Wheeler graduated from high school in 2003 and earned a Bachelor of Science in public affairs with a concentration in nonprofit management from IU in 2007.
From 2008 to 2011, he worked for the Boys & Girls Clubs of Wayne County as the sports, fitness, recreation and camp director. He then served as associate executive director of the Boys & Girls Clubs of Elkhart County for three years.
He reached a point where he felt like he had gained the experience to run his own club, so he applied for positions all over the country, receiving offers in Florida, Missouri and Oregon all at the same time.
“I felt like Oregon was the best spot for my skill set,” he said. “I think it was really good for my growth. I learned a lot, too. I learned a lot of the business side. As an associate executive, you do a lot of the business side, but I really learned when you are the final stop, you learn a lot. When you have to make that final decision, that final call, that’s tough.”
Once he reached the top of the ladder, Wheeler had received a taste of every position within the club.
“What’s neat in that position is you can now take everything you’ve learned and help motivate others to help kids,” he said. “That’s what I think is the best part is you now try to build a team to help kids. That’s the board, that’s the community, because one person can’t do it.”
Wheeler found out about the job opening at the Boys & Girls Club of Seymour when Mindy Stanfield, wife of executive director Steve Stanfield, sent him a Facebook message letting him know her husband was retiring after 43 years.
Steve Stanfield and Wheeler’s father became executive directors in 1980, so they attended conferences together, and their families became close over the years.
After Wheeler and his wife, Lara, talked and prayed about it, he applied. He said he was happy to accept the job when it was offered to him.
“I wouldn’t have looked at this club if it wasn’t for Steve. The relationship he had with my dad and the history with that, it reaches beyond the walls of Seymour,” Wheeler said. “To say it doesn’t scare you a little bit to follow somebody like that that you have so much respect for, there’s a little bit of intimidation, but then the ability to follow somebody like that is also a great honor.”
He said the Seymour club is similar to the one he grew up around in Frankfort.
“When I got the job in Eugene, I’m like, ‘All right, I’ve hit the pinnacle.
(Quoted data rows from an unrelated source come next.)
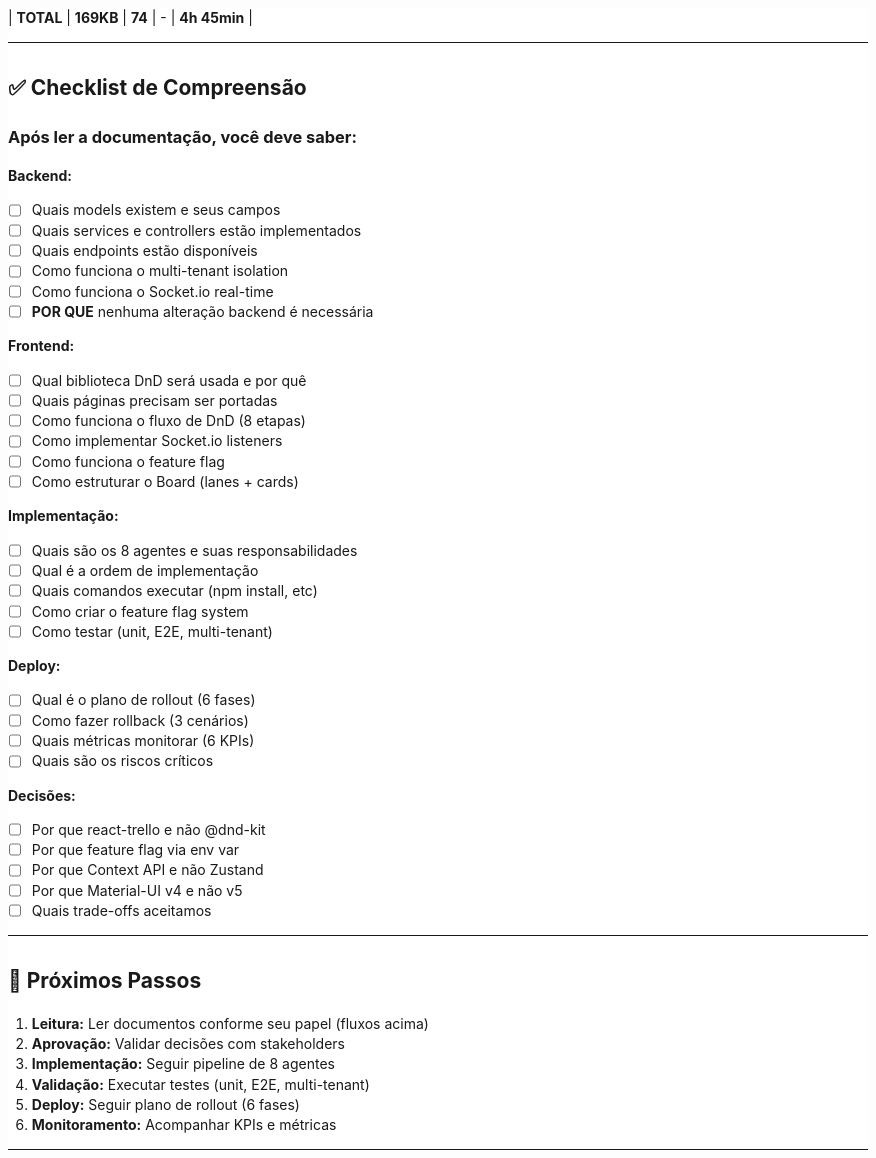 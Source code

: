 | **TOTAL** | **169KB** | **74** | - | **4h 45min** |

---

## ✅ Checklist de Compreensão

### Após ler a documentação, você deve saber:

**Backend:**
- [ ] Quais models existem e seus campos
- [ ] Quais services e controllers estão implementados
- [ ] Quais endpoints estão disponíveis
- [ ] Como funciona o multi-tenant isolation
- [ ] Como funciona o Socket.io real-time
- [ ] **POR QUE** nenhuma alteração backend é necessária

**Frontend:**
- [ ] Qual biblioteca DnD será usada e por quê
- [ ] Quais páginas precisam ser portadas
- [ ] Como funciona o fluxo de DnD (8 etapas)
- [ ] Como implementar Socket.io listeners
- [ ] Como funciona o feature flag
- [ ] Como estruturar o Board (lanes + cards)

**Implementação:**
- [ ] Quais são os 8 agentes e suas responsabilidades
- [ ] Qual é a ordem de implementação
- [ ] Quais comandos executar (npm install, etc)
- [ ] Como criar o feature flag system
- [ ] Como testar (unit, E2E, multi-tenant)

**Deploy:**
- [ ] Qual é o plano de rollout (6 fases)
- [ ] Como fazer rollback (3 cenários)
- [ ] Quais métricas monitorar (6 KPIs)
- [ ] Quais são os riscos críticos

**Decisões:**
- [ ] Por que react-trello e não @dnd-kit
- [ ] Por que feature flag via env var
- [ ] Por que Context API e não Zustand
- [ ] Por que Material-UI v4 e não v5
- [ ] Quais trade-offs aceitamos

---

## 🚀 Próximos Passos

1. **Leitura:** Ler documentos conforme seu papel (fluxos acima)
2. **Aprovação:** Validar decisões com stakeholders
3. **Implementação:** Seguir pipeline de 8 agentes
4. **Validação:** Executar testes (unit, E2E, multi-tenant)
5. **Deploy:** Seguir plano de rollout (6 fases)
6. **Monitoramento:** Acompanhar KPIs e métricas

--- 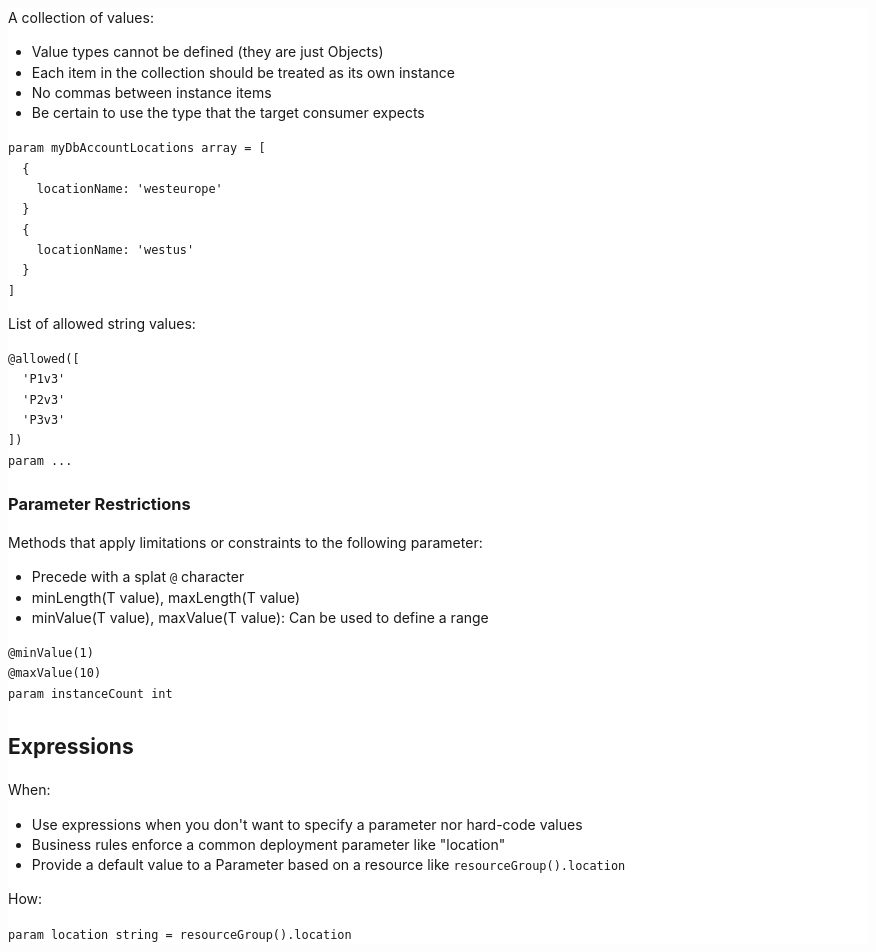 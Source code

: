 A collection of values:

- Value types cannot be defined (they are just Objects)
- Each item in the collection should be treated as its own instance
- No commas between instance items
- Be certain to use the type that the target consumer expects

```bicep
param myDbAccountLocations array = [
  {
    locationName: 'westeurope'
  }
  {
    locationName: 'westus'
  }
]
```

List of allowed string values:

```bicep
@allowed([
  'P1v3'
  'P2v3'
  'P3v3'
])
param ...
```

### Parameter Restrictions

Methods that apply limitations or constraints to the following parameter:

- Precede with a splat `@` character
- minLength(T value), maxLength(T value)
- minValue(T value), maxValue(T value): Can be used to define a range

```bicep
@minValue(1)
@maxValue(10)
param instanceCount int
```

## Expressions

When:

- Use expressions when you don't want to specify a parameter nor hard-code values
- Business rules enforce a common deployment parameter like "location"
- Provide a default value to a Parameter based on a resource like `resourceGroup().location`

How:

```bicep
param location string = resourceGroup().location
```
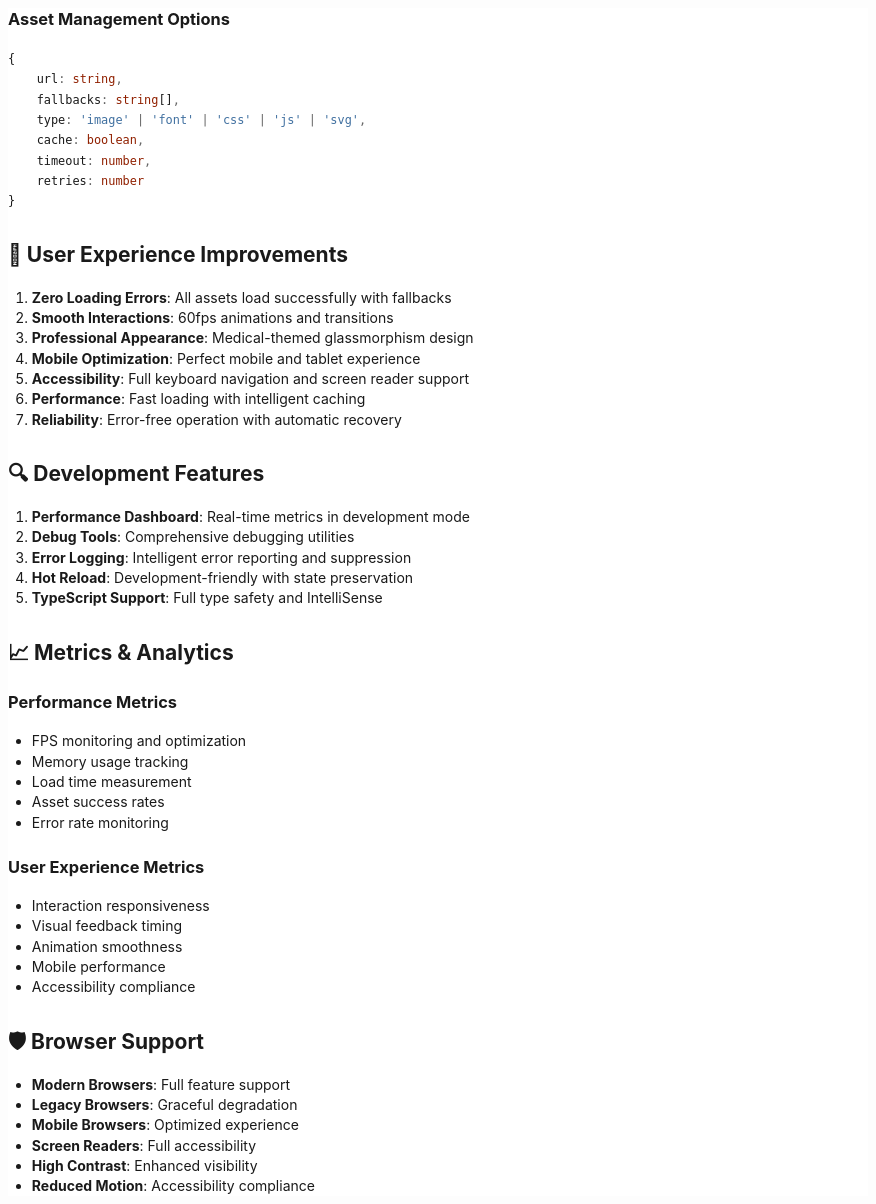 ### Asset Management Options
```typescript
{
    url: string,
    fallbacks: string[],
    type: 'image' | 'font' | 'css' | 'js' | 'svg',
    cache: boolean,
    timeout: number,
    retries: number
}
```

## 🎉 User Experience Improvements

1. **Zero Loading Errors**: All assets load successfully with fallbacks
2. **Smooth Interactions**: 60fps animations and transitions
3. **Professional Appearance**: Medical-themed glassmorphism design
4. **Mobile Optimization**: Perfect mobile and tablet experience
5. **Accessibility**: Full keyboard navigation and screen reader support
6. **Performance**: Fast loading with intelligent caching
7. **Reliability**: Error-free operation with automatic recovery

## 🔍 Development Features

1. **Performance Dashboard**: Real-time metrics in development mode
2. **Debug Tools**: Comprehensive debugging utilities
3. **Error Logging**: Intelligent error reporting and suppression
4. **Hot Reload**: Development-friendly with state preservation
5. **TypeScript Support**: Full type safety and IntelliSense

## 📈 Metrics & Analytics

### Performance Metrics
- FPS monitoring and optimization
- Memory usage tracking
- Load time measurement
- Asset success rates
- Error rate monitoring

### User Experience Metrics
- Interaction responsiveness
- Visual feedback timing
- Animation smoothness
- Mobile performance
- Accessibility compliance

## 🛡️ Browser Support

- **Modern Browsers**: Full feature support
- **Legacy Browsers**: Graceful degradation
- **Mobile Browsers**: Optimized experience
- **Screen Readers**: Full accessibility
- **High Contrast**: Enhanced visibility
- **Reduced Motion**: Accessibility compliance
I’m here,'” Wheeler said. “But the longer you are in a bigger city, I realized I want to raise my kids in a place like I grew up. The job and the ability to come back to a town like where I grew up, you couldn’t beat it. The history like this, the legacy, that’s what drew me here.”
Wheeler is the fourth executive director since the Seymour club began as the Boys Club in 1947. Mike Kreska filled that role the first 10 years, and then Harry Cherry took over until 1980. It became the Boys & Girls Club of Seymour in the mid-1990s.
Being around Boys & Girls Clubs his whole life and gaining experience with program and fund development, Wheeler said he expects a smooth transition into his new job.
“I hope to build the bridge from the old school to the new school and keep that going because Steve and Harry and those guys have built an amazing legacy. I don’t want to lose that … but the club has to change to be relevant in what we’re doing,” he said.
“What that change is, I don’t know yet. I haven’t been here long enough to know that, but I do know that we’re going to have to raise some funds, and we’re going to have to build some programs that are more outcome-driven,” he said. “I’ve done that, and hopefully, I can continue to bring that here.”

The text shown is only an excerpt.